Death of a Red Heroine [Chief Inspector Chen Cao 01]
Page 22
That was also in the movie. The lovers, while making love, put on their favorite record: the rhythm of ever-approaching climax.
She held a slender finger against her cheek, scrutinizing him intently, as if for the first time. She reached up, taking the elastic band from her ponytail, and shook the black hair loose. It tumbled freely down her back. She looked relaxed, comfortable, at home.
Then he kneeled down on the floor at her feet.
“What’s that?”
“What?”
His finger touched her bare foot. There was a sauce stain on her small toe. He rubbed it off with his fingers.
Her hand slid down and grasped his. He glanced at her hand, at her ring finger. There was a lighter band of flesh below the joint where she’d once worn a wedding band.
They remained like that, holding hands.
Gazing at her flushed face, he felt he was looking into an open, inviting book. Or was he reading too much?

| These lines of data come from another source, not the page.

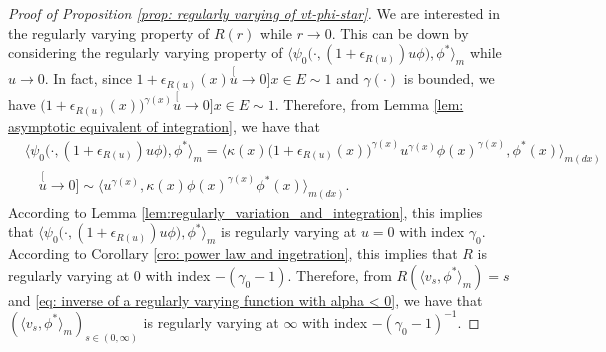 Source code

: \documentclass[12pt, a4paper]{amsart}
\theoremstyle{definition}
\numberwithin{equation}{section}
\begin{document}
\begin{proof}[Proof of Proposition \ref{prop: regularly varying of vt-phi-star}]
	We are interested in the regularly varying property of $R(r)$ while $r\to 0$. 
	This can be down by considering the regularly varying property of $\big\langle \psi_0 \big(\cdot ,( 1 + \epsilon_{R(u)} ) u \phi \big), \phi^* \big\rangle_m$ while $u \to 0$.
	In fact, since $1+ \epsilon_{R(u)}(x) \stackrel[u\to 0]{x\in E}{\sim} 1$ and $\gamma(\cdot)$ is bounded, we have $\big(1+ \epsilon_{R(u)}(x)\big)^{\gamma(x)}\stackrel[u\to 0]{x\in E}{\sim} 1$. 
	Therefore, from Lemma \ref{lem: asymptotic equivalent of integration}, we have that
\[\label{eq: }\begin{split}
	&\big\langle \psi_0 \big(\cdot,( 1 + \epsilon_{R(u)} ) u \phi \big), \phi^* \big\rangle_m
	= \big\langle \kappa (x)\big( 1 + \epsilon_{R(u)}(x)\big )^{\gamma(x)} u^{\gamma(x)} \phi(x)^{\gamma(x)} , \phi^*(x) \big\rangle_{m(dx)}
	\\ &\quad \stackrel[u\to 0]{}{\sim}  \langle u^{\gamma(x)} , \kappa (x)\phi(x)^{\gamma(x)} \phi^*(x) \rangle_{m(dx)}.
\end{split}\]
	According to Lemma \ref{lem:regularly_variation_and_integration}, this implies that $\langle \psi_0\big(\cdot,(1+\epsilon_{R(u)})u\phi \big), \phi^* \rangle_m$ is regularly varying at $u = 0$ with index $\gamma_0$. 
	According to Corollary \ref{cro: power law and ingetration}, this implies that $R$ is regularly varying at $0$ with index $-(\gamma_0 - 1)$.
	Therefore, from $R(\langle v_s, \phi^*\rangle_m) = s$ and \eqref{eq: inverse of a regularly varying function with alpha < 0}, we have that $(\langle v_s, \phi^*\rangle_m)_{s\in (0,\infty)}$ is regularly varying at $\infty$ with index $-(\gamma_0 - 1)^{-1}$.
	

\end{proof}
\end{document}
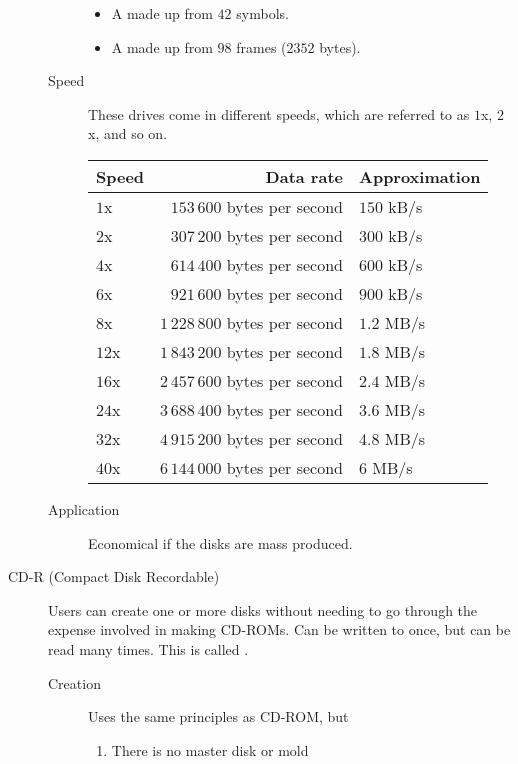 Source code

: \documentclass[../notes.tex]{subfiles}
\begin{document}
\begin{indentparagraph}
\begin{description}
\begin{description}
\begin{itemize}[nosep]
											\item A  made up from $42$ symbols.
											\item A  made up from $98$ frames ($2352$ bytes).
										\end{itemize}
									\pagebreak
									\item[Speed] These drives come in different speeds, which are referred to as $1$x, $2$x, and so on.
										\begin{center}
											\begin{tabular}{lrl}
												Speed & Data rate & Approximation\\
												\midrule
												$1$x  & $153\,600$ bytes per second    & $150$ kB/s\\
												$2$x  & $307\,200$ bytes per second    & $300$ kB/s\\
												$4$x  & $614\,400$ bytes per second    & $600$ kB/s\\
												$6$x  & $921\,600$ bytes per second    & $900$ kB/s\\
												$8$x  & $1\,228\,800$ bytes per second & $1.2$ MB/s\\
												$12$x & $1\,843\,200$ bytes per second & $1.8$ MB/s\\
												$16$x & $2\,457\,600$ bytes per second & $2.4$ MB/s\\
												$24$x & $3\,688\,400$ bytes per second & $3.6$ MB/s\\
												$32$x & $4\,915\,200$ bytes per second & $4.8$ MB/s\\
												$40$x & $6\,144\,000$ bytes per second & $6$ MB/s
											\end{tabular}
										\end{center}
									\item[Application] Economical if the disks are mass produced. 
								\end{description}
							\item[CD-R (Compact Disk Recordable)] Users can create one or more disks without needing to go through the expense involved in making CD-ROMs. Can be written to once, but can be read many times. This is called .
								\begin{description}
									\item[Creation] Uses the same principles as CD-ROM, but
										\begin{enumerate}[label=\alph*, nosep]
											\item There is no master disk or mold

\end{enumerate}
\end{description}
\end{description}
\end{indentparagraph}
\end{document}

“Everything’s so wonderful tonight,” she said. “Thank you.”
“The best is yet to be,” he said, echoing a half-forgotten poem.
He had been waiting for this moment a long time.
The soft light silhouetted her curves against the sheer fabric of her dress. She looked like another woman, mature, feminine, and seductive.
How many different women could there be inside her, he wondered.
She rocked back, away from him, and touched his cheek with the palm of her hand. Her palm was light as cloud.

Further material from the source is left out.